Yes I worded that incorrectly, I think the decline on a 2-day CPET is likely to be associated with PEM in people with ME. However, I'm not convinced that a decline in Vo2 max is unique to PEM in general as you can also see declines from dehydration and detraining (obviously over a larger period of time). This doesn't mean that the two day CEPT doesn't reflect PEM just that more work needs to be done to ensure that this decline matches whatever pathology is going on during PEM. I also don't know what other conditions with exercise intolerance show on a two day CPET to determine if this decline is really unique to ME/CFS.

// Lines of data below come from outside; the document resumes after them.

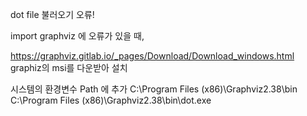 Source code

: dot file 불러오기 오류!

import graphviz 에 오류가 있을 때,

<https://graphviz.gitlab.io/_pages/Download/Download_windows.html>
graphiz의 msi를 다운받아 설치



시스템의 환경변수 Path 에 추가
C:\Program Files (x86)\Graphviz2.38\bin
C:\Program Files (x86)\Graphviz2.38\bin\dot.exe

I also find it interesting that Systrom's invasive CPET finds abnormalities during a single test. Perhaps the lower filling pressures and left to right shunting contributes to the worsening CPET results on the two day test but does not reflect whatever drives the feeling of PEM. I wonder if there have been ME/CFS cases in which the two day CPET normalized (or was never abnormal) but the feeling of PEM remained?
 
I wonder if there have been ME/CFS cases in which the two day CPET normalized (or was never abnormal) but the feeling of PEM remained?
Havana Syndrome may qualify. It has similar neurological symptoms, but I'm not sure if it includes PEM as a symptom even though it includes fatigue. There are only a few cases, that they are called "weird ailment" rather than a disease, let alone MECFS.